In early times, these provinces had a rough-and-ready cowboy justice which answered simple needs, and when, in Bourbon days, things became more centralized, there was still a never-failing expedient: each judge having a fixed and publicly acknowledged tariff, the village elders, in deserving cases, subscribed the requisite sum and released their prisoner. But Italy is now paying the penalty of ambition. With one foot in the ferocity of her past, and the other on a quicksand of dream-nurtured idealism, she contrives to combine the disadvantages of both. She, who was the light o' love of all Europe for long ages, and in her poverty denied nothing to her clientele, has now laid aside a little money, repenting of her frivolous and mercenary deeds (they sometimes do), and becoming puritanically zealous of good works in her old age - all this, however, as might have been expected from her antecedent career, without much discrimination.

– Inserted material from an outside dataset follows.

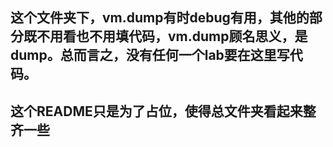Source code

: ## 这个文件夹下，vm.dump有时debug有用，其他的部分既不用看也不用填代码，vm.dump顾名思义，是dump。总而言之，没有任何一个lab要在这里写代码。

## 这个README只是为了占位，使得总文件夹看起来整齐一些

It is certainly remarkable that a race of men who have been such ardent opponents of many forms of tyranny in the past, should still endure a system of criminal procedure worthy of Torquemada. High and low cry out against it, but - pazienza! Where shall grievances be ventilated? In Parliament? A good joke, that! In the press? Better still! Italian newspapers nowise reflect the opinions of civilized Italy; they are mere cheese-wrappers; in the whole kingdom there are only three self-respecting dailies. The people have learnt to despair of their rulers - to regard them with cynical suspicion. Public opinion has been crushed out of the country. What goes by that name is the gossip of the town-concierge, or obscure village cabals and schemings.

I am quite aware that the law-abiding spirit is the slow growth of ages, and that a serious mischief like this cannot be repaired in a short generation. I know that even now the Italian code of criminal procedure, that tragic farce, is under revision. I know, moreover, that there are stipendiary magistrates in south Italy whose discernment and integrity would do honour to our British courts. But - take the case out of their hands into a higher tribunal, and you may put your trust in God, or in your purse. Justice hereabouts is in the same condition as it was in Egypt at the time of Lord Dufferin's report: a mockery.

It may be said that it does not concern aliens to make such criticism. A fatuous observation! Everything concerns everybody. The foreigner in Italy, if he is wise, will familiarize himself not only with the cathedrals to be visited, but also, and primarily, with the technique of legal bribery and subterfuge - with the methods locally employed for escaping out of the meshes of the law. Otherwise he may find unpleasant surprises in store for him. Had Mr. Mercer made it his business to acquire some rudiments of this useful knowledge, he would never have undergone that outrageous official ill-treatment which has become a byword in the annals of international amenities. And if these strictures be considered too severe, let us see what Italians themselves have to say. In 1900 was published a book called "La Quistione Meridionale" (What's Wrong with the South), that throws a flood of light upon local conditions. It contains the views of twenty-seven of the most prominent men in the country as to how south Italian problems should be faced and solved. Nearly all of them deplore the lack of justice. Says Professor Colajanni: "To heal the south, we require an honest, intelligent and sagacious government, which we have not got." And Lombroso: "In the south it is necessary to introduce justice, which does not exist, save in favour of certain classes."

I am tempted to linger on this subject, not without reason. These people and their attitude towards life will remain an enigma to the traveller, until he has acquainted himself with the law of the land and seen with his own eyes something of the atrocious misery which its administration involves. A murderer like Musolino, crowned with an aureole of saintliness, would be an anomaly in England.